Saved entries
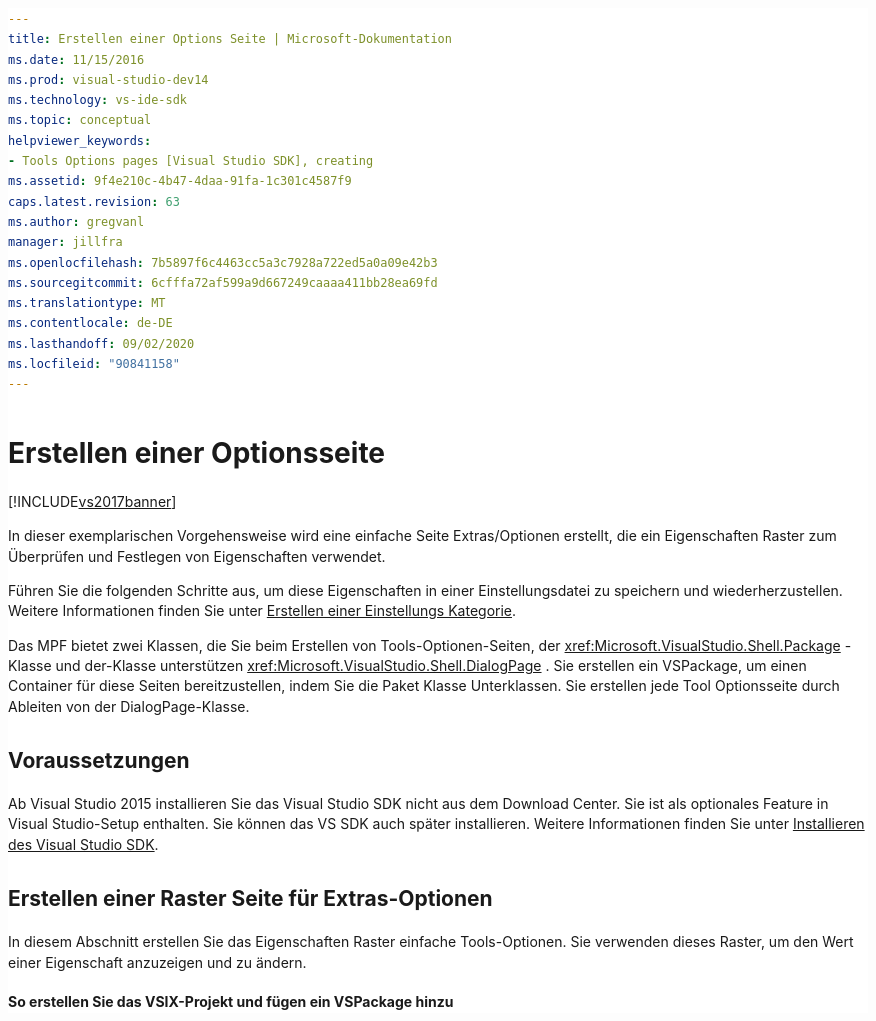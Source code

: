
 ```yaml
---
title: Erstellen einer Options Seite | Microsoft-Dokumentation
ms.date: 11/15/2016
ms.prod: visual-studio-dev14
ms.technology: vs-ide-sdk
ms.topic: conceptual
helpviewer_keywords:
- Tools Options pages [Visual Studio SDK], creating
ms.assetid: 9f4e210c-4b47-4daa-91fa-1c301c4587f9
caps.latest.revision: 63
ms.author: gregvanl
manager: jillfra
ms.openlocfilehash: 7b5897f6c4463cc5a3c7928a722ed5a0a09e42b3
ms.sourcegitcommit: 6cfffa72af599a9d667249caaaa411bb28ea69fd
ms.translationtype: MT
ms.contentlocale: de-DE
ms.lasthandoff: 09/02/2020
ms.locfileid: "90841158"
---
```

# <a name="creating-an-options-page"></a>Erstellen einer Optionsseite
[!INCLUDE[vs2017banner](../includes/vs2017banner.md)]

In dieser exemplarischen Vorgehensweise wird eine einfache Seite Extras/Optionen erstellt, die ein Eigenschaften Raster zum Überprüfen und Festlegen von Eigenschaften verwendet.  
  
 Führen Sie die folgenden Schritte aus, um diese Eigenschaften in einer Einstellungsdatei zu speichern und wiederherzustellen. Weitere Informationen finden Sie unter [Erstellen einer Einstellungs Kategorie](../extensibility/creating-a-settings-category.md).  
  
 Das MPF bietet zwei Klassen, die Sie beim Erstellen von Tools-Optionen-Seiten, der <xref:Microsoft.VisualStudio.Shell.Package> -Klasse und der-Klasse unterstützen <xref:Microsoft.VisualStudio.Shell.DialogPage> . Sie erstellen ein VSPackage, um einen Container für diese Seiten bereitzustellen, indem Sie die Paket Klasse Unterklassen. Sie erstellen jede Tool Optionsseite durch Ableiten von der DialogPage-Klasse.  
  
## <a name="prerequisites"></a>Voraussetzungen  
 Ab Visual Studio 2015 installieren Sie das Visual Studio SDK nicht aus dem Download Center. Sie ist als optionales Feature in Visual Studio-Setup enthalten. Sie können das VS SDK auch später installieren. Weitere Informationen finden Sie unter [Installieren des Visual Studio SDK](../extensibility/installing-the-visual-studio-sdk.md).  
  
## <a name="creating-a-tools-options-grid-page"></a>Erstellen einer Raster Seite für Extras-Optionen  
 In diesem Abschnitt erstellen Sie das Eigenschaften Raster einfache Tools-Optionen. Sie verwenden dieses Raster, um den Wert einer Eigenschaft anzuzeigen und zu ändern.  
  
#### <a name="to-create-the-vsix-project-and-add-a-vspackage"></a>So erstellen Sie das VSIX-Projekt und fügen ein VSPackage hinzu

Directions for this task: Look through the entries above, find each line containing "name", and copy it.

Your response:
# <a name="creating-an-options-page"></a>Erstellen einer Optionsseite
## <a name="prerequisites"></a>Voraussetzungen  
## <a name="creating-a-tools-options-grid-page"></a>Erstellen einer Raster Seite für Extras-Optionen  
#### <a name="to-create-the-vsix-project-and-add-a-vspackage"></a>So erstellen Sie das VSIX-Projekt und fügen ein VSPackage hinzu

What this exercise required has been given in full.